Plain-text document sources
--- START ---
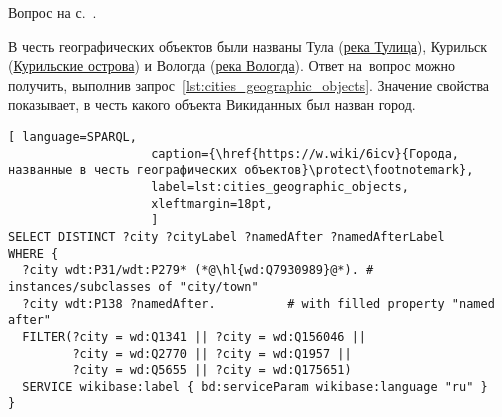 \hfil{}\hfil%
\begin{task}
    \label{answer:cities_geographic_objects}
    \AnswerBackref Вопрос на с.~\pageref{lst:population_town}.

    В честь географических объектов были названы 
    Тула (\href{https://w.wiki/oLJ}{река Тулица}), 
    Курильск (\href{https://w.wiki/oLH}{Курильские острова}) 
    и Вологда (\href{https://w.wiki/oLG}{река Вологда}). 
    Ответ на~вопрос можно получить, выполнив запрос~\ref{lst:cities_geographic_objects}. 
    Значение свойства  
    показывает, в честь какого объекта Викиданных был назван город.

%
\begin{lstlisting}[ language=SPARQL, 
                    caption={\href{https://w.wiki/6icv}{Города, названные в честь географических объектов}\protect\footnotemark},
                    label=lst:cities_geographic_objects,
                    xleftmargin=18pt, 
                    ]
SELECT DISTINCT ?city ?cityLabel ?namedAfter ?namedAfterLabel 
WHERE {
  ?city wdt:P31/wdt:P279* (*@\hl{wd:Q7930989}@*). # instances/subclasses of "city/town" 
  ?city wdt:P138 ?namedAfter.          # with filled property "named after"
  FILTER(?city = wd:Q1341 || ?city = wd:Q156046 ||
         ?city = wd:Q2770 || ?city = wd:Q1957 ||
         ?city = wd:Q5655 || ?city = wd:Q175651)
  SERVICE wikibase:label { bd:serviceParam wikibase:language "ru" }
}
\end{lstlisting}%
\end{task}




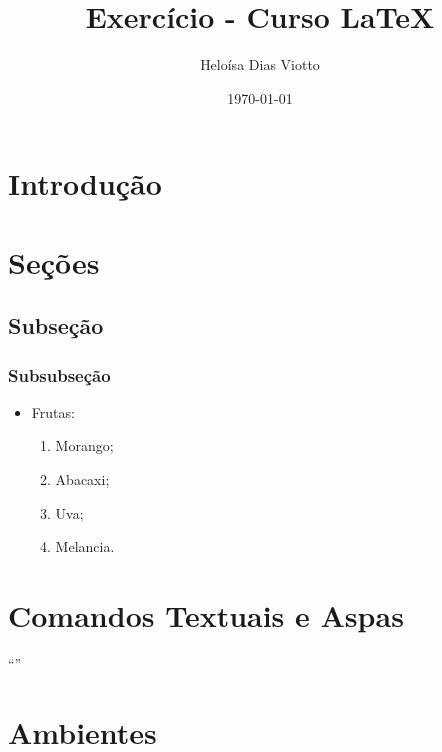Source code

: \documentclass[twocolumn]{article}
\title{Exercício - Curso \LaTeX}
\author{Heloísa Dias Viotto}
\date{\today}
\begin{document}
\maketitle

\section{Introdução}

    \lipsum[1]

\section{Seções}

    \lipsum[1]

    \subsection{Subseção}

        \lipsum[1]

        \subsubsection*{Subsubseção}

            \lipsum[1]

            \begin{itemize}
                \item Frutas:
                \begin{enumerate}
                    \item Morango;
                    \item Abacaxi;
                    \item Uva;
                    \item Melancia.                   
                \end{enumerate}                
            \end{itemize}

\section{Comandos Textuais e Aspas}

    \textit{\lipsum[1]}
    
    \textbf{\lipsum[1]}

    \textcolor{blue}{\lipsum[1]}

    ``\lipsum[1]''

\section{Ambientes}
\end{document}
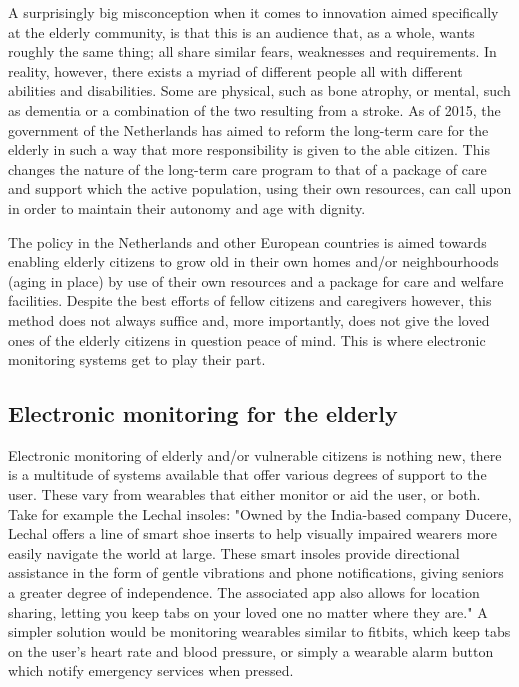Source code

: \documentclass{below-ext}
\begin{document}
A surprisingly big misconception when it comes to innovation aimed specifically at the elderly community, is that this is an audience that, as a whole, wants roughly the same thing; all share similar fears, weaknesses and requirements. In reality, however, there exists a myriad of different people all with different abilities and disabilities. Some are physical, such as bone atrophy, or mental, such as dementia or a combination of the two resulting from a stroke\cite{waag}. As of 2015, the government of the Netherlands has aimed to reform the long-term care for the elderly in such a way that more responsibility is given to the able citizen. This changes the nature of the long-term care program to that of a package of care and support which the active population, using their own resources, can call upon in order to maintain their autonomy and age with dignity\cite{langerzelfstandig}.

The policy in the Netherlands and other European countries is aimed towards enabling elderly citizens to grow old in their own homes and/or neighbourhoods (aging in place) by use of their own resources and a package for care and welfare facilities. \cite{thomas2009moving} Despite the best efforts of fellow citizens and caregivers however, this method does not always suffice and, more importantly, does not give the loved ones of the elderly citizens in question peace of mind. This is where electronic monitoring systems get to play their part.


\subsection{Electronic monitoring for the elderly}
Electronic monitoring of elderly and/or vulnerable citizens is nothing new, there is a multitude of systems available that offer various degrees of support to the user.\cite{alemdar2010wireless} These vary from wearables that either monitor or aid the user, or both. Take for example the Lechal insoles: "Owned by the India-based company Ducere, Lechal offers a line of smart shoe inserts to help visually impaired wearers more easily navigate the world at large. These smart insoles provide directional assistance in the form of gentle vibrations and phone notifications, giving seniors a greater degree of independence. The associated app also allows for location sharing, letting you keep tabs on your loved one no matter where they are." \cite{safewise} A simpler solution would be monitoring wearables similar to fitbits, which keep tabs on the user's heart rate and blood pressure, or simply a wearable alarm button which notify emergency services when pressed.
\end{document}
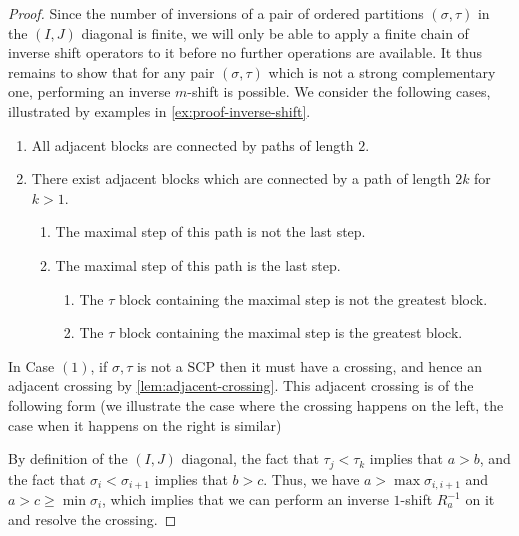 \documentclass{amsart}
\theoremstyle{definition}
\newcommand{\SCP}{\mathrm{SCP}}
\begin{document}
\begin{proof}
    Since the number of inversions of a pair of ordered partitions $(\sigma,\tau)$ in the $(I,J)$ diagonal is finite, we will only be able to apply a finite chain of inverse shift operators to it before no further operations are available. 
It thus remains to show that for any pair $(\sigma,\tau)$ which is not a strong complementary one, performing an inverse $m$-shift is possible. 
We consider the following cases, illustrated by examples in \cref{ex:proof-inverse-shift}.
\begin{enumerate}
    \item All adjacent blocks are connected by paths of length $2$.
    \item There exist adjacent blocks which are connected by a path of length $2k$ for $k>1$.
    \begin{enumerate}
        \item The maximal step of this path is not the last step.
        \item The maximal step of this path is the last step.
        \begin{enumerate}
            \item The $\tau$ block containing the maximal step is not the greatest block.
            \item The $\tau$ block containing the maximal step is the greatest block.
        \end{enumerate}
    \end{enumerate}
\end{enumerate}
In Case $(1)$, if $\sigma,\tau$ is not a $\SCP$ then it must have a crossing, and hence an adjacent crossing by \cref{lem:adjacent-crossing}. 
This adjacent crossing is of the following form (we illustrate the case where the crossing happens on the left, the case when it happens on the right is similar) 
\begin{center}
\end{center}
By definition of the $(I,J)$ diagonal, the fact that $\tau_j < \tau_k$ implies that $a > b$, and the fact that $\sigma_i < \sigma_{i+1}$ implies that $b>c$.
Thus, we have $a > \max \sigma_{i,i+1}$ and $a > c \geq \min \sigma_i$, which implies that we can perform an inverse $1$-shift $R_a^{-1}$ on it and resolve the crossing. 


\end{proof}
\end{document}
--- END ---
Assignment: Output nothing but the line containing "Thus, we have" and each line after it in the entries above, exactly as written.

Solution:
Thus, we have $a > \max \sigma_{i,i+1}$ and $a > c \geq \min \sigma_i$, which implies that we can perform an inverse $1$-shift $R_a^{-1}$ on it and resolve the crossing. 


\end{proof}
\end{document}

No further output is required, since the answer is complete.